August 16, 1963
Cable from Dutch Embassy, Havana (Reinink), 16 August 1963
This document was made possible with support from Leon Levy Foundation
DATE OF DISPATCH: 16 August 1963
FROM: Havana
ORIGINAL INITIALED BY: KWR. [K.W. Reinink, First Secretary of the Embassy]
TO: NERECODI. [Dutch Government Code Service, The Hague]
BY COURIER
CONFI[DENTIAL]
Despite the positive press in Cuba about the Moscow test ban treaty one gets the impression that this is more a case of “lip-service” and that the enthusiasm of the party leadership is less great than public commentaries would lead one to believe. From a conversation I had with a high-level official of the Ministry of Foreign Relations one could infer that especially the “new communists” have strong reservations about the agreement. According to informant, who himself belongs to the group of the neo-communists, Havana intends to accede, although not soon. The “new communists” in the party leadership, among whom are Fidel and Raul Castro as well as Ernesto Guevara, apparently do not much like the idea of an agreement of which one of the most important authors, Washington, is obstinately resisting a modus vivendi with Cuba.
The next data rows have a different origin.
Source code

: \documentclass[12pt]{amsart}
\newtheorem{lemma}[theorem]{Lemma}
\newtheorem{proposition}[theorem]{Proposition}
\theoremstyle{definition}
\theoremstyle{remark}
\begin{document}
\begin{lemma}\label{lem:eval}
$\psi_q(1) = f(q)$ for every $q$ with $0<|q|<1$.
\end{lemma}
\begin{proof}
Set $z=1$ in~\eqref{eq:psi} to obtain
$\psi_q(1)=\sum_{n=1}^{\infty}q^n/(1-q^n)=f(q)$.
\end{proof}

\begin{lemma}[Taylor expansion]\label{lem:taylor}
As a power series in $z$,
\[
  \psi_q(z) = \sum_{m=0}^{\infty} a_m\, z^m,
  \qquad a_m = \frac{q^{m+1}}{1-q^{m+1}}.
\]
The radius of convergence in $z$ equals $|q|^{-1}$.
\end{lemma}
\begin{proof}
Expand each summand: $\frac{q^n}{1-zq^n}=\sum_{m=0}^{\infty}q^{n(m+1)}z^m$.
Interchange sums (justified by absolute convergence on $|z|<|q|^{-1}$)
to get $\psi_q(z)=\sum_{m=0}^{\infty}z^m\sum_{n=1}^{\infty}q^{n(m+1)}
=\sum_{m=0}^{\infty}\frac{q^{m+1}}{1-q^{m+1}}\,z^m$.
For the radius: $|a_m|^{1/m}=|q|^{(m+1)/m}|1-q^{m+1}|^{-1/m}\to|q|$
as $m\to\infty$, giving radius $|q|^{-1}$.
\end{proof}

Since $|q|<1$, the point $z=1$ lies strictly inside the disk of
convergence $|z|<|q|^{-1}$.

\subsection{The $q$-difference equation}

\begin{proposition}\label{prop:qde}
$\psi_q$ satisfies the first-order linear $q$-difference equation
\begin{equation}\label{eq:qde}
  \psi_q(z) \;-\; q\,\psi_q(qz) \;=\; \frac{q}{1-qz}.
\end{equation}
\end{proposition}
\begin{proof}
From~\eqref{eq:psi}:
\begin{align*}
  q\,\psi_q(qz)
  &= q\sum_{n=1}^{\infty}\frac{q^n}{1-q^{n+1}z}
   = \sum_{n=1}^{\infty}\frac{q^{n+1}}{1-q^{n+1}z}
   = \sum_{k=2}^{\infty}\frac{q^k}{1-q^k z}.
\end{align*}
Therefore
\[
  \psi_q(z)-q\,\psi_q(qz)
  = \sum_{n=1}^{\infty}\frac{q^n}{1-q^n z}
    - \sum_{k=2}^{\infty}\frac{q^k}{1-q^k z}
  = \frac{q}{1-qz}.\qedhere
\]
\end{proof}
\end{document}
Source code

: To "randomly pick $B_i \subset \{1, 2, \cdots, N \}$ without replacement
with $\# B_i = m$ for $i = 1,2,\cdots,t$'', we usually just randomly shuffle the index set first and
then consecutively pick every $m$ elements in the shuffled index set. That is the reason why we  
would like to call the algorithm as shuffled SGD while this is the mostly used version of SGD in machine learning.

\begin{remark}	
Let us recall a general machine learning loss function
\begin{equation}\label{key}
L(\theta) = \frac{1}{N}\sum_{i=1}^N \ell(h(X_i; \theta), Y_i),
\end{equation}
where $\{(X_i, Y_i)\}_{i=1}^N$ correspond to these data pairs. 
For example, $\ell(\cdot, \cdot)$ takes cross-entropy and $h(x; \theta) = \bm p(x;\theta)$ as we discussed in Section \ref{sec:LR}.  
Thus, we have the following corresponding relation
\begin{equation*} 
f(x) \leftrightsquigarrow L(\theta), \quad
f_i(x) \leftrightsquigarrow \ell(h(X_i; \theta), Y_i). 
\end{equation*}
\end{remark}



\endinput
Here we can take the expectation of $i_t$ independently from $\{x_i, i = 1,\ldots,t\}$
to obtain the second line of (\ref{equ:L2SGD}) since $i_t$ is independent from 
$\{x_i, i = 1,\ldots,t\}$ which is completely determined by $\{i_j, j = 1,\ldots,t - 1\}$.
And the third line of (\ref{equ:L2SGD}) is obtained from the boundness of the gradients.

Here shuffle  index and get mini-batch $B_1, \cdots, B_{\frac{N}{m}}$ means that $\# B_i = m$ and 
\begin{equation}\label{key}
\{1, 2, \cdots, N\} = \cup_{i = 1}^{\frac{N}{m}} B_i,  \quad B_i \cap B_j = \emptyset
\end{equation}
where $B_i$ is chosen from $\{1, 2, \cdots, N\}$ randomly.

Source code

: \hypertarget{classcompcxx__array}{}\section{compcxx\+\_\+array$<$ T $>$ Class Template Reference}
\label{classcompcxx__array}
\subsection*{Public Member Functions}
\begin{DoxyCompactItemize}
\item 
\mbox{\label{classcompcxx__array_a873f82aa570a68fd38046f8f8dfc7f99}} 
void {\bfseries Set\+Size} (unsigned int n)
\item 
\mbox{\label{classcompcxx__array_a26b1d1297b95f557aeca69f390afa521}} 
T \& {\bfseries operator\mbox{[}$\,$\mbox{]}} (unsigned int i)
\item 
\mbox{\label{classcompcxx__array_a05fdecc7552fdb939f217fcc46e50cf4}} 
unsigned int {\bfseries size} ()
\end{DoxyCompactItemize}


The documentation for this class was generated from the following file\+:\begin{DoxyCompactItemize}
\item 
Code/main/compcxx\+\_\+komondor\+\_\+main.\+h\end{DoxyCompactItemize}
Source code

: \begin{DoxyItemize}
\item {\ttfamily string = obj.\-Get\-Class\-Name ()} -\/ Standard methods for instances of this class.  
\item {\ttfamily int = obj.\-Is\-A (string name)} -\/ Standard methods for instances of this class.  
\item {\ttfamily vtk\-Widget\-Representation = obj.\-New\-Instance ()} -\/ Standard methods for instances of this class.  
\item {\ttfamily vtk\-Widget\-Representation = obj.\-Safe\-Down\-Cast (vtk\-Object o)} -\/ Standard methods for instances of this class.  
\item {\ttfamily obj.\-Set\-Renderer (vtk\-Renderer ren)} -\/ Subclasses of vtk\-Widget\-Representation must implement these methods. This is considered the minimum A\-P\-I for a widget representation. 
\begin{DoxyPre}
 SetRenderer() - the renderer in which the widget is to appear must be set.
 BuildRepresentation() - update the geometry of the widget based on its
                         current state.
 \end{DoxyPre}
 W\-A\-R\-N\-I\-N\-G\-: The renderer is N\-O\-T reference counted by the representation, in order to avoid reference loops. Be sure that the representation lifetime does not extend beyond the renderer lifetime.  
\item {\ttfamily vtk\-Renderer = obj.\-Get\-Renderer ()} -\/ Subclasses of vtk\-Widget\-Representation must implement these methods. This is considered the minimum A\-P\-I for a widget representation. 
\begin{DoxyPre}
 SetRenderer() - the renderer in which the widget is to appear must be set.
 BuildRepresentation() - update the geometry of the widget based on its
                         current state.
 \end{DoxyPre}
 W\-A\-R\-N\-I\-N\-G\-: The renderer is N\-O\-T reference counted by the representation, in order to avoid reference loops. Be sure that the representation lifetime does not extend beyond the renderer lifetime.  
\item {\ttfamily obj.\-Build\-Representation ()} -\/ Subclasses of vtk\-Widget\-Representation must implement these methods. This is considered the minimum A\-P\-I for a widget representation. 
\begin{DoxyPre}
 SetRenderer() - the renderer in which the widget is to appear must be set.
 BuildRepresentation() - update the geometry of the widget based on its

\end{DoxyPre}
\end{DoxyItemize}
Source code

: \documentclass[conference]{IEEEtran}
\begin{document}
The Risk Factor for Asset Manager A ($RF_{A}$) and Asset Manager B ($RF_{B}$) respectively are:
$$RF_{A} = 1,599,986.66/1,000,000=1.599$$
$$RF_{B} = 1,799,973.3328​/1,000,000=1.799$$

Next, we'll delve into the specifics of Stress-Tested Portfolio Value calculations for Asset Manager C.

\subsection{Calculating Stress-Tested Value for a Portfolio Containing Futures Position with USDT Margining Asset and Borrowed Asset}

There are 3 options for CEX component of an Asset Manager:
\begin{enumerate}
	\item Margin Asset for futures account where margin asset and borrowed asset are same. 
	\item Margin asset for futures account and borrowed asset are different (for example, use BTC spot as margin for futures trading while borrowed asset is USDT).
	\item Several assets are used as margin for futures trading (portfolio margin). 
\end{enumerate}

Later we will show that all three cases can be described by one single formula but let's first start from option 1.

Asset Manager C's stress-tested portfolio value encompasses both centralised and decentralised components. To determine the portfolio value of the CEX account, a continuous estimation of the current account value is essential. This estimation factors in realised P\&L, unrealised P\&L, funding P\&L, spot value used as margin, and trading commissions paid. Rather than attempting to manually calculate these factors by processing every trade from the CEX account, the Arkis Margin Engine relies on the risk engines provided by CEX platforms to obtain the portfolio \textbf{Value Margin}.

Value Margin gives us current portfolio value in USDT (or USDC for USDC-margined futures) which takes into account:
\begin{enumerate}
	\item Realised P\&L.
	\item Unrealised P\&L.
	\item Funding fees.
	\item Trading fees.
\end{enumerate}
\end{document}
According to informant sixty percent of the party leadership shared this opinion. The “new comrades” have criticized Khrushchev at party leadership meetings, openly displayed their agreement with the position of Mao [Zedong] and even ventured to praise the forcefully negative attitude of [French President Charles] de Gaulle against the agreement, even if they did so half in jest. The pro-Chinese disposition of many “new communists” and the fear of Soviet-American agreements around Cuba analogous to the arrangement between Moscow and Washington that brought a solution to the October-crisis of 1962 seem to be the basis of said critical attitude. Nevertheless, taking into account the economic dependency which marks Cuba’s relationship with Moscow, it is doubtful whether Havana will in the long term be able to withstand Soviet Russian pressure to accede to the agreement. Furthermore it does not seem unlikely that Havana, apart from certain ideological and political objections, will gladly let Moscow entreat it in the hope of making a positive reaction conditional upon further economic and/or political concessions.
Reinink 47.
Reinink writes to Amsterdam on the current situation in Havana. There is positive press about the Limited Nuclear Test Ban Treaty, it's more a case of lip service to the Soviet Union than genuine enthusiasm from the Cuban Socialist Party. The "new communists" especially have strong reservations about the treaty, and have cast aspersions on Nikita Khrushchev for reaching an agreement with Washington. More than half of the party leadership share this opinion, according to Reinink. Cuba's leadership is now more falling in line with China and Mao Zedong than with the Soviet Union.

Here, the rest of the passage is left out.